What can Australia adopt from the United States data centre build out?
In the lead up to the promised NSW Data centre strategy, this article explores policy directions adopted in the United States data centre build out, what could be applied to the NEM, and what it means for investors.
Australian federal and state governments data centre policy responses have focused on land-first planning acceleration pathways and framing the data centre conversation as ‘sharing the benefits’. A sharp contrast to the United States which frames the data centre build out as ‘essential to national security, economic prosperity and scientific leadership.’1
Where is policy formation heading towards?
A jurisdiction offering accelerated planning is not necessarily the most helpful to getting a data centre energised. Just look at Sydney, the largest data centre hub in Australia with 90 data centres already operating, where the Investment Delivery Authority is now effectively moot followingTransgrid’s public letter to data centre proponents declaring there is limited grid capacity.
What is in motion is the Australian Government departmental executives working to enact Expectation 2 of the National AI Plan which requires data centres to:
“Secure new and additional clean energy generation and/or storage to offset demand
Cover their share of transmission and distribution infrastructure costs
Improve the overall security and stability of the energy grid, including by enhancing demand flexibility and opportunities for peak-load management”2
TNSPs are also being proactive, with Transgrid seeking a rule change that would see large load users, such as data centres, pay for their full connection capacity to the NSW grid regardless of whether they use all of it3.

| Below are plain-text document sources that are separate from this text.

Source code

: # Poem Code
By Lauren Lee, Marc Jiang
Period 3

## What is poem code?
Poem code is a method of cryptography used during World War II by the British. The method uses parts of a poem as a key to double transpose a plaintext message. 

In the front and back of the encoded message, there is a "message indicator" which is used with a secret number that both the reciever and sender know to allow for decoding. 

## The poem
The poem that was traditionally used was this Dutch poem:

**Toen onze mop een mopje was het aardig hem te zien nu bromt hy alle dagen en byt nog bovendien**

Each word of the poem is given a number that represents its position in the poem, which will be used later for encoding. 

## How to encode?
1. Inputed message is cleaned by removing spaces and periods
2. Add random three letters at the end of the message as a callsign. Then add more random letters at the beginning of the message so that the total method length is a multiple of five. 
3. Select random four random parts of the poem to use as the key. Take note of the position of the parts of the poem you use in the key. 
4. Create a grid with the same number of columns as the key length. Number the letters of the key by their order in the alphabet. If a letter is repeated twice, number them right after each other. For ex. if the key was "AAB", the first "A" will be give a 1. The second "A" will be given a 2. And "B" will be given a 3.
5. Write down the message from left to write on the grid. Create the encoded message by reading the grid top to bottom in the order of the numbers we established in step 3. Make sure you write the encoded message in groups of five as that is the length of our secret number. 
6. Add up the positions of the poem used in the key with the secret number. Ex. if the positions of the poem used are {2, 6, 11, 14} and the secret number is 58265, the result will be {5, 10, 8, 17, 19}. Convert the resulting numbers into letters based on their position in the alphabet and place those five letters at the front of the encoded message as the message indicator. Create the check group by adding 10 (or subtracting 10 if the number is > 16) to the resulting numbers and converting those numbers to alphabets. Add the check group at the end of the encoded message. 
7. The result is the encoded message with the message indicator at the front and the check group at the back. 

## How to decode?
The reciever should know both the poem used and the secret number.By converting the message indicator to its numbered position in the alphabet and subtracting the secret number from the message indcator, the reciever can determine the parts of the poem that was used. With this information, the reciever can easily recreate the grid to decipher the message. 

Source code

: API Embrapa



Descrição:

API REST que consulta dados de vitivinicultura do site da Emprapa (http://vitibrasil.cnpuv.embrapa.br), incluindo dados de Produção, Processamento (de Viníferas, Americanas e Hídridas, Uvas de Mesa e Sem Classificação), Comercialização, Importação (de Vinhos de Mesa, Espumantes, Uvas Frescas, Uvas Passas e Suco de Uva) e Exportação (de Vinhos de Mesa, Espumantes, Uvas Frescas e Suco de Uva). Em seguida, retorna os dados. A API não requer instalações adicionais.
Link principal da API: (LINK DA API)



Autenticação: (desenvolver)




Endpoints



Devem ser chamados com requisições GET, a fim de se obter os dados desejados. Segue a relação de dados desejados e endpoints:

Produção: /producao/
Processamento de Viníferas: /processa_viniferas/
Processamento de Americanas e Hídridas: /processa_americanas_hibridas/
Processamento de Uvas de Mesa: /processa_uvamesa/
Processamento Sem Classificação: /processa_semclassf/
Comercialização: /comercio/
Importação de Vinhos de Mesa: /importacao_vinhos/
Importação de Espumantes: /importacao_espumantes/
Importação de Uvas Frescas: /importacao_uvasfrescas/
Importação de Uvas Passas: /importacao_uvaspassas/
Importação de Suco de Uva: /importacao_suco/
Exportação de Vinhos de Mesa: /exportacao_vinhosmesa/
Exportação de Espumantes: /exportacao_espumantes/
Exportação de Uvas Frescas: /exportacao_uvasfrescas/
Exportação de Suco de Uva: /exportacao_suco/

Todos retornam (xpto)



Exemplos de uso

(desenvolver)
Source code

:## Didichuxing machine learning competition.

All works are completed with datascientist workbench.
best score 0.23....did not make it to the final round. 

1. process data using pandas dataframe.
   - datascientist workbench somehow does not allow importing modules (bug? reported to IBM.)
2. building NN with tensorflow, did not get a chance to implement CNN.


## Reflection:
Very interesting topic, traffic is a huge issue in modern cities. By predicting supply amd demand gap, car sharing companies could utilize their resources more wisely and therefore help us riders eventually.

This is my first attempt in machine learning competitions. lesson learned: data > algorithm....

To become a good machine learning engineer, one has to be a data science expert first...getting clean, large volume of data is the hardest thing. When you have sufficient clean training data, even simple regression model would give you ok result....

‘Take or pay’ of contracted capacity regardless of use, is salve to the phantom-demand question and can help lower consumer cost, but it does not accelerate transmission build out.
The proposed rule change builds upon precedent in the United States. Drawing upon Halcyon’s analysis4 across 65 grid operator tariffs, the United States is moving towards the following five most common initiatives to reduce costs to consumers:
Minimum contract term lengths. For instance, Kentucky Power sets a 20-year minimum contract term for all new loads of 150MW+.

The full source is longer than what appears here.